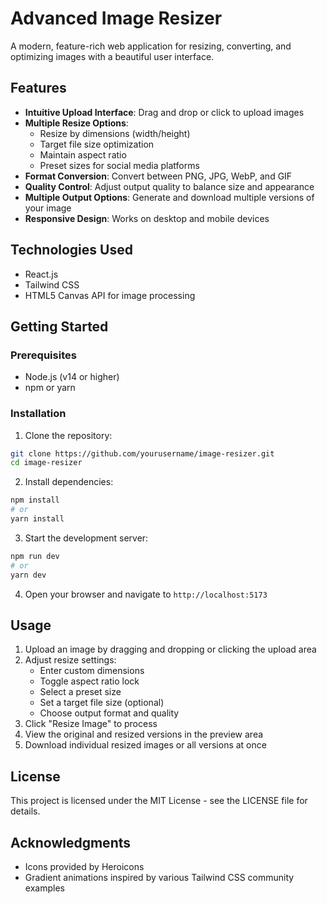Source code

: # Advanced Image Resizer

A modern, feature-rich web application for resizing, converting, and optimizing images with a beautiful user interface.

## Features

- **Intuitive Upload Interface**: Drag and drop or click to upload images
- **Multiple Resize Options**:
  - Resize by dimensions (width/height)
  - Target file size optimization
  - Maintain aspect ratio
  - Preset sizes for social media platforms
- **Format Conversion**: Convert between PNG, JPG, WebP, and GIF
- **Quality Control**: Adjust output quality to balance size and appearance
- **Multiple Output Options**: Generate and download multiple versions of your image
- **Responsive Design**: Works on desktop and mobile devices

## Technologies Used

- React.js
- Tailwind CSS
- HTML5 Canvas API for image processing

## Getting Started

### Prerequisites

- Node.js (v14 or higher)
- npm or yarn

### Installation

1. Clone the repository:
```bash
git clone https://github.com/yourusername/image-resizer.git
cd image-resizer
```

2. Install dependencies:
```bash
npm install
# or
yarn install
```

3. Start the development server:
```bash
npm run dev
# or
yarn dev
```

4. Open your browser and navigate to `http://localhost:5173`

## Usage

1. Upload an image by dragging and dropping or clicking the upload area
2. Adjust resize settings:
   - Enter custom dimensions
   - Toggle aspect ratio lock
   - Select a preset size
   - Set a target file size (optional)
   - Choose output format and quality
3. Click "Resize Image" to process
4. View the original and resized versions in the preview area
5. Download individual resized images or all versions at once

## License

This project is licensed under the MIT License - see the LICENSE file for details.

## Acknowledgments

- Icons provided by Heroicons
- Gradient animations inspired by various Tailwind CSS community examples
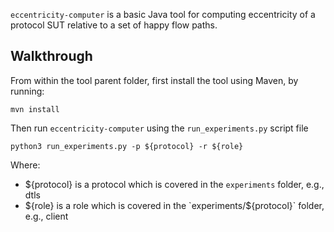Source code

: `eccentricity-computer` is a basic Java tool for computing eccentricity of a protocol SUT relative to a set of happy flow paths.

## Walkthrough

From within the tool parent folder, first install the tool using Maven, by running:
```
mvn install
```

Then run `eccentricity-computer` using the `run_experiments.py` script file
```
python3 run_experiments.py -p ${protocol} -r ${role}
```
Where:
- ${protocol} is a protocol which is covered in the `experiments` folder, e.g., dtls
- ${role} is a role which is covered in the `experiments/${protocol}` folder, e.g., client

==

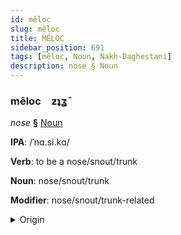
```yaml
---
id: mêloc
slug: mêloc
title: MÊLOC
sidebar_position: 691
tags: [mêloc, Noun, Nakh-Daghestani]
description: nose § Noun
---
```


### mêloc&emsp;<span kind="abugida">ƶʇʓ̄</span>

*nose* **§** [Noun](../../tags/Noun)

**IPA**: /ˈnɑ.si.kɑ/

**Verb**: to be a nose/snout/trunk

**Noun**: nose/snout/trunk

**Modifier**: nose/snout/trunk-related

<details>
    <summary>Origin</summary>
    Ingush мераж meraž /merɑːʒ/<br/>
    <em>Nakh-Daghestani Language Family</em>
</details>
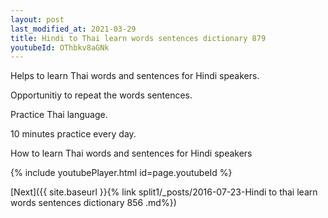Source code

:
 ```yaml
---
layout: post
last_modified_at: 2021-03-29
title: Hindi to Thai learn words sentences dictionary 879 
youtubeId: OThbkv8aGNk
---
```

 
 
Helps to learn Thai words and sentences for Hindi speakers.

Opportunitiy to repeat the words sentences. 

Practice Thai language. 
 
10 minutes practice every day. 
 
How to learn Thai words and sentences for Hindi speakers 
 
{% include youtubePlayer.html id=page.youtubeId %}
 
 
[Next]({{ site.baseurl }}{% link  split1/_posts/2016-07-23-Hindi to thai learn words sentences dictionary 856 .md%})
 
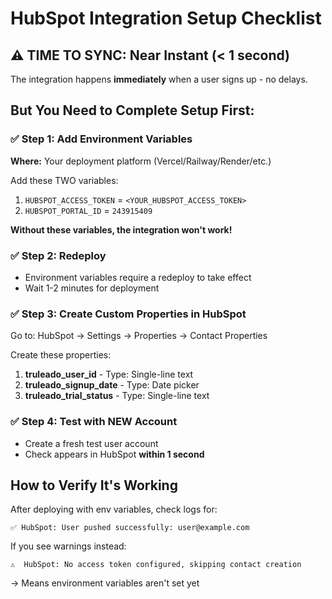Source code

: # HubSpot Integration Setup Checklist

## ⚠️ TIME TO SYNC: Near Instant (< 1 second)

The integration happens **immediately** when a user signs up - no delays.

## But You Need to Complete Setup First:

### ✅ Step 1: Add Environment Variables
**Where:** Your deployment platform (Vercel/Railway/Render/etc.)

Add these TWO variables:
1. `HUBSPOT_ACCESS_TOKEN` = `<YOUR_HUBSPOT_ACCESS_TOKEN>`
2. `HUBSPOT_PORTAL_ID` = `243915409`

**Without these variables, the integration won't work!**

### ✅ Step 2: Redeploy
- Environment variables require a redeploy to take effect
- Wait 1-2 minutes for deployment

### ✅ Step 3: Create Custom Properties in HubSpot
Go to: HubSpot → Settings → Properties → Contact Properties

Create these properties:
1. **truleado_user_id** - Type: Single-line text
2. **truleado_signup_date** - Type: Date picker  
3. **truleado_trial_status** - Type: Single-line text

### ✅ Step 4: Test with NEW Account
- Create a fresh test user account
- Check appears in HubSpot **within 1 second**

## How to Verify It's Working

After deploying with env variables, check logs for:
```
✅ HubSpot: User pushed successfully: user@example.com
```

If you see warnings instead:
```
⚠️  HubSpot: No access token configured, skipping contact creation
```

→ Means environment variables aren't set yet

**Your goal**
Find the string "protocol" in the lines above and count those lines. Give only that count.

**Exercise output**
4